** Try it **
Please reproduce the entries below exactly, omitting any images they contain.

** Dataset content **
>>>

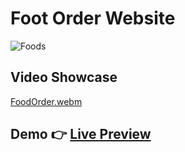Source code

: <h1>Foot Order Website</h1>

![Foods](https://user-images.githubusercontent.com/48617781/206736950-31f5b1a4-6203-4b2f-96b7-d4f7491641e5.png)


## Video Showcase


[FoodOrder.webm](https://user-images.githubusercontent.com/48617781/206737556-05916a95-ff97-4feb-a832-bf4da005e944.webm)


## Demo  👉  <a href="https://foodrestaurant1.netlify.app/">Live Preview</a>
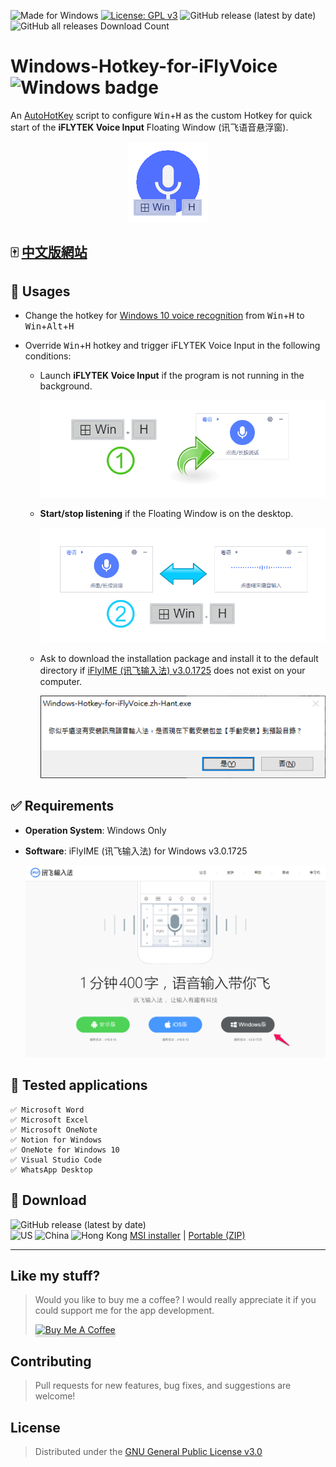 
![Made for Windows](https://img.shields.io/badge/Made%20for-Windows-1f425f.svg) [![License: GPL v3](https://img.shields.io/badge/License-GPLv3-blue.svg)](https://www.gnu.org/licenses/gpl-3.0) ![GitHub release (latest by date)](https://img.shields.io/github/v/release/chriskyfung/Agile-Win-Hotkey-for-iFlyVoice) ![GitHub all releases
 Download Count](https://img.shields.io/github/downloads/chriskyfung/Agile-Win-Hotkey-for-iFlyVoice/total)

# Windows-Hotkey-for-iFlyVoice ![Windows badge](https://img.shields.io/badge/Windows-0078D6?style=for-the-badge&logo=windows&logoColor=white)

An [AutoHotKey](https://www.autohotkey.com/) script to configure <kbd>Win</kbd>+<kbd>H</kbd> as the custom Hotkey for quick start of the **iFLYTEK Voice Input** Floating Window (讯飞语音悬浮窗).

<p style="text-align:center">
  <img src="doc/images/icon_128x128.png" width="128" height="128" alt="Windows-Hotkey-for-iFlyVoice-Logo">
</p>

## <i class="fas fa-language"></i> 🀄 [**中文版網站**](https://medium.com/agile-win-hotkey-for-iflyvoice)

## 🚀 Usages

- Change the hotkey for [Windows 10 voice recognition](https://support.microsoft.com/en-us/windows/use-voice-recognition-in-windows-10-83ff75bd-63eb-0b6c-18d4-6fae94050571) from <kbd>Win</kbd>+<kbd>H</kbd> to <kbd>Win</kbd>+<kbd>Alt</kbd>+<kbd>H</kbd>
- Override <kbd>Win</kbd>+<kbd>H</kbd> hotkey and trigger iFLYTEK Voice Input in the following conditions:

  - Launch **iFLYTEK Voice Input** if the program is not running in the background.

    ![Start iFLYTEK Voice Input with Hotkey](doc/images/launch-iflyvoice-using-hotkey.png)

  - **Start/stop listening** if the Floating Window is on the desktop.

    ![Toggle iFLYTEK Voice Input to start/stop dictating your voices](doc/images/toggle-iflyvoice-onoff.png)

  - Ask to download the installation package and install it to the default directory if [iFlyIME (讯飞输入法) v3.0.1725](https://srf.xunfei.cn/) does not exist on your computer.

    ![你似乎還沒有安裝訊飛語音輸入法，是否現在下載安裝包並【手動安裝】到預設目錄？](doc/images/warning-if-cannot-find-iflyvoice-exe.png)

## ✅ Requirements

- **Operation System**: Windows Only
- **Software**: iFlyIME (讯飞输入法) for Windows v3.0.1725

   ![iFlyIME (讯飞输入法) for Windows v3.0.1725](https://github.com/chriskyfung/Agile-Win-Hotkey-for-iFlyVoice/raw/main/Windows-Hotkey-for-iFlyVoice/doc/images/iflyime-for-windwos-pc.png)

## 🧪 Tested applications

    ✅ Microsoft Word
    ✅ Microsoft Excel
    ✅ Microsoft OneNote
    ✅ Notion for Windows
    ✅ OneNote for Windows 10
    ✅ Visual Studio Code
    ✅ WhatsApp Desktop

## 🔽 Download

![GitHub release (latest by date)](https://img.shields.io/github/v/release/chriskyfung/Agile-Win-Hotkey-for-iFlyVoice)  \
<img src="https://cdn.jsdelivr.net/gh/hjnilsson/country-flags@master/svg/us.svg" width="24" height="16" alt="US"> <img src="https://cdn.jsdelivr.net/gh/hjnilsson/country-flags@master/svg/cn.svg" width="24" height="16" alt="China"> <img src="https://cdn.jsdelivr.net/gh/hjnilsson/country-flags@master/svg/hk.svg" width="24" height="16" alt="Hong Kong"> [MSI installer](https://github.com/chriskyfung/Agile-Win-Hotkey-for-iFlyVoice/releases/latest/download/Windows-Hotkey-for-iFlyVoice.msi) | [Portable (ZIP)](https://github.com/chriskyfung/Agile-Win-Hotkey-for-iFlyVoice/releases/latest/download/Win-Hotkey-for-iFlyVoice-Portable.zip)

* * *

## Like my stuff?

> Would you like to buy me a coffee? I would really appreciate it if you could support me for the app development.
>
> <a href="https://www.buymeacoffee.com/chrisfungky"><img src="https://www.buymeacoffee.com/assets/img/custom_images/orange_img.png" alt="Buy Me A Coffee" style="height: 41px !important;width: 174px !important;box-shadow: 0px 3px 2px 0px rgba(190, 190, 190, 0.5) !important;-webkit-box-shadow: 0px 3px 2px 0px rgba(190, 190, 190, 0.5) !important;" target="_blank"></a>

## Contributing

> Pull requests for new features, bug fixes, and suggestions are welcome!

## License

> Distributed under the [GNU General Public License v3.0](LICENSE)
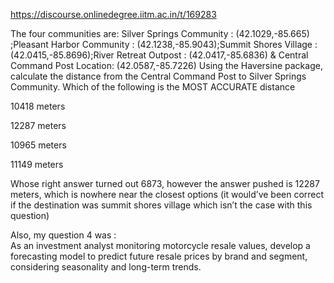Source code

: https://discourse.onlinedegree.iitm.ac.in/t/169283

The four communities are: Silver Springs Community : (42.1029,-85.665) ;Pleasant Harbor Community : (42.1238,-85.9043);Summit Shores Village : (42.0415,-85.8696);River Retreat Outpost : (42.0417,-85.6836) &amp; Central Command Post Location: (42.0587,-85.7226) Using the Haversine package, calculate the distance from the Central Command Post to Silver Springs Community. Which of the following is the MOST ACCURATE distance</p>
<p>10418 meters</p>
<p>12287 meters</p>
<p>10965 meters</p>
<p>11149 meters</p>
<p>Whose right answer turned out 6873, however the answer pushed is 12287 meters, which is nowhere near the closest options (it would’ve been correct if the destination was summit shores village which isn’t the case with this question)</p>
<p>Also, my question 4 was :<br/>
As an investment analyst monitoring motorcycle resale values, develop a forecasting model to predict future resale prices by brand and segment, considering seasonality and long-term trends.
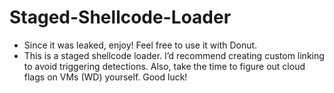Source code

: # Staged-Shellcode-Loader
- Since it was leaked, enjoy! Feel free to use it with Donut.
- This is a staged shellcode loader. I’d recommend creating custom linking to avoid triggering detections. Also, take the time to figure out cloud flags on VMs (WD) yourself. Good luck!
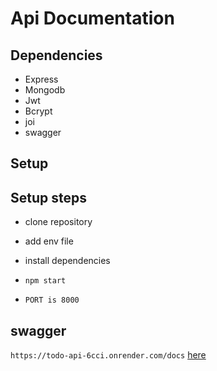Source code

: # Api Documentation

## Dependencies

- Express
- Mongodb
- Jwt
- Bcrypt
- joi
- swagger

## Setup

## Setup steps

- clone repository
- add env file
- install dependencies
- `npm start`

- `PORT is 8000`

## swagger

`https://todo-api-6cci.onrender.com/docs` [ here](https://todo-api-6cci.onrender.com/docs)
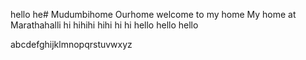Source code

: hello
he# Mudumbihome
Ourhome
welcome to my home
My home at Marathahalli
hi
hihihi
hihi
hi
hi
hello
hello
hello









abcdefghijklmnopqrstuvwxyz
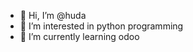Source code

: - 👋 Hi, I’m @huda
- 👀 I’m interested in python programming
- 🌱 I’m currently learning odoo 

<!---
haddo/haddo is a ✨ special ✨ repository because its `README.md` (this file) appears on your GitHub profile.
You can click the Preview link to take a look at your changes.
--->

<<<

** Response below **
Source code

: <h1>Foot Order Website</h1>

![Foods](https://user-images.githubusercontent.com/48617781/206736950-31f5b1a4-6203-4b2f-96b7-d4f7491641e5.png)


## Video Showcase


[FoodOrder.webm](https://user-images.githubusercontent.com/48617781/206737556-05916a95-ff97-4feb-a832-bf4da005e944.webm)


## Demo  👉  <a href="https://foodrestaurant1.netlify.app/">Live Preview</a>
![Made for Windows](https://img.shields.io/badge/Made%20for-Windows-1f425f.svg) [![License: GPL v3](https://img.shields.io/badge/License-GPLv3-blue.svg)](https://www.gnu.org/licenses/gpl-3.0) ![GitHub release (latest by date)](https://img.shields.io/github/v/release/chriskyfung/Agile-Win-Hotkey-for-iFlyVoice) ![GitHub all releases
 Download Count](https://img.shields.io/github/downloads/chriskyfung/Agile-Win-Hotkey-for-iFlyVoice/total)

# Windows-Hotkey-for-iFlyVoice ![Windows badge](https://img.shields.io/badge/Windows-0078D6?style=for-the-badge&logo=windows&logoColor=white)

An [AutoHotKey](https://www.autohotkey.com/) script to configure <kbd>Win</kbd>+<kbd>H</kbd> as the custom Hotkey for quick start of the **iFLYTEK Voice Input** Floating Window (讯飞语音悬浮窗).

<p style="text-align:center">
  <img src="doc/images/icon_128x128.png" width="128" height="128" alt="Windows-Hotkey-for-iFlyVoice-Logo">
</p>

## <i class="fas fa-language"></i> 🀄 [**中文版網站**](https://medium.com/agile-win-hotkey-for-iflyvoice)

## 🚀 Usages

- Change the hotkey for [Windows 10 voice recognition](https://support.microsoft.com/en-us/windows/use-voice-recognition-in-windows-10-83ff75bd-63eb-0b6c-18d4-6fae94050571) from <kbd>Win</kbd>+<kbd>H</kbd> to <kbd>Win</kbd>+<kbd>Alt</kbd>+<kbd>H</kbd>
- Override <kbd>Win</kbd>+<kbd>H</kbd> hotkey and trigger iFLYTEK Voice Input in the following conditions:

  - Launch **iFLYTEK Voice Input** if the program is not running in the background.

    ![Start iFLYTEK Voice Input with Hotkey](doc/images/launch-iflyvoice-using-hotkey.png)

  - **Start/stop listening** if the Floating Window is on the desktop.

    ![Toggle iFLYTEK Voice Input to start/stop dictating your voices](doc/images/toggle-iflyvoice-onoff.png)

  - Ask to download the installation package and install it to the default directory if [iFlyIME (讯飞输入法) v3.0.1725](https://srf.xunfei.cn/) does not exist on your computer.

    ![你似乎還沒有安裝訊飛語音輸入法，是否現在下載安裝包並【手動安裝】到預設目錄？](doc/images/warning-if-cannot-find-iflyvoice-exe.png)

## ✅ Requirements

- **Operation System**: Windows Only
- **Software**: iFlyIME (讯飞输入法) for Windows v3.0.1725

   ![iFlyIME (讯飞输入法) for Windows v3.0.1725](https://github.com/chriskyfung/Agile-Win-Hotkey-for-iFlyVoice/raw/main/Windows-Hotkey-for-iFlyVoice/doc/images/iflyime-for-windwos-pc.png)

## 🧪 Tested applications

    ✅ Microsoft Word
    ✅ Microsoft Excel
    ✅ Microsoft OneNote
    ✅ Notion for Windows
    ✅ OneNote for Windows 10
    ✅ Visual Studio Code
    ✅ WhatsApp Desktop

## 🔽 Download

![GitHub release (latest by date)](https://img.shields.io/github/v/release/chriskyfung/Agile-Win-Hotkey-for-iFlyVoice)  \
<img src="https://cdn.jsdelivr.net/gh/hjnilsson/country-flags@master/svg/us.svg" width="24" height="16" alt="US"> <img src="https://cdn.jsdelivr.net/gh/hjnilsson/country-flags@master/svg/cn.svg" width="24" height="16" alt="China"> <img src="https://cdn.jsdelivr.net/gh/hjnilsson/country-flags@master/svg/hk.svg" width="24" height="16" alt="Hong Kong"> [MSI installer](https://github.com/chriskyfung/Agile-Win-Hotkey-for-iFlyVoice/releases/latest/download/Windows-Hotkey-for-iFlyVoice.msi) | [Portable (ZIP)](https://github.com/chriskyfung/Agile-Win-Hotkey-for-iFlyVoice/releases/latest/download/Win-Hotkey-for-iFlyVoice-Portable.zip)

* * *

## Like my stuff?

> Would you like to buy me a coffee? I would really appreciate it if you could support me for the app development.
>
> <a href="https://www.buymeacoffee.com/chrisfungky"><img src="https://www.buymeacoffee.com/assets/img/custom_images/orange_img.png" alt="Buy Me A Coffee" style="height: 41px !important;width: 174px !important;box-shadow: 0px 3px 2px 0px rgba(190, 190, 190, 0.5) !important;-webkit-box-shadow: 0px 3px 2px 0px rgba(190, 190, 190, 0.5) !important;" target="_blank"></a>

## Contributing

> Pull requests for new features, bug fixes, and suggestions are welcome!

## License

> Distributed under the [GNU General Public License v3.0](LICENSE)
Source code

: https://discourse.onlinedegree.iitm.ac.in/t/169283

The four communities are: Silver Springs Community : (42.1029,-85.665) ;Pleasant Harbor Community : (42.1238,-85.9043);Summit Shores Village : (42.0415,-85.8696);River Retreat Outpost : (42.0417,-85.6836) &amp; Central Command Post Location: (42.0587,-85.7226) Using the Haversine package, calculate the distance from the Central Command Post to Silver Springs Community. Which of the following is the MOST ACCURATE distance</p>
<p>10418 meters</p>
<p>12287 meters</p>
<p>10965 meters</p>
<p>11149 meters</p>
<p>Whose right answer turned out 6873, however the answer pushed is 12287 meters, which is nowhere near the closest options (it would’ve been correct if the destination was summit shores village which isn’t the case with this question)</p>
<p>Also, my question 4 was :<br/>
As an investment analyst monitoring motorcycle resale values, develop a forecasting model to predict future resale prices by brand and segment, considering seasonality and long-term trends.
Source code

: # Staged-Shellcode-Loader
- Since it was leaked, enjoy! Feel free to use it with Donut.
- This is a staged shellcode loader. I’d recommend creating custom linking to avoid triggering detections. Also, take the time to figure out cloud flags on VMs (WD) yourself. Good luck!
Source code

: # Api Documentation

## Dependencies

- Express
- Mongodb
- Jwt
- Bcrypt
- joi
- swagger

## Setup

## Setup steps

- clone repository
- add env file
- install dependencies
- `npm start`

- `PORT is 8000`

## swagger

`https://todo-api-6cci.onrender.com/docs` [ here](https://todo-api-6cci.onrender.com/docs)
Source code

: hello
he# Mudumbihome
Ourhome
welcome to my home
My home at Marathahalli
hi
hihihi
hihi
hi
hi
hello
hello
hello









abcdefghijklmnopqrstuvwxyz
Source code

: - 👋 Hi, I’m @huda
- 👀 I’m interested in python programming
- 🌱 I’m currently learning odoo 

<!---
haddo/haddo is a ✨ special ✨ repository because its `README.md` (this file) appears on your GitHub profile.
You can click the Preview link to take a look at your changes.
--->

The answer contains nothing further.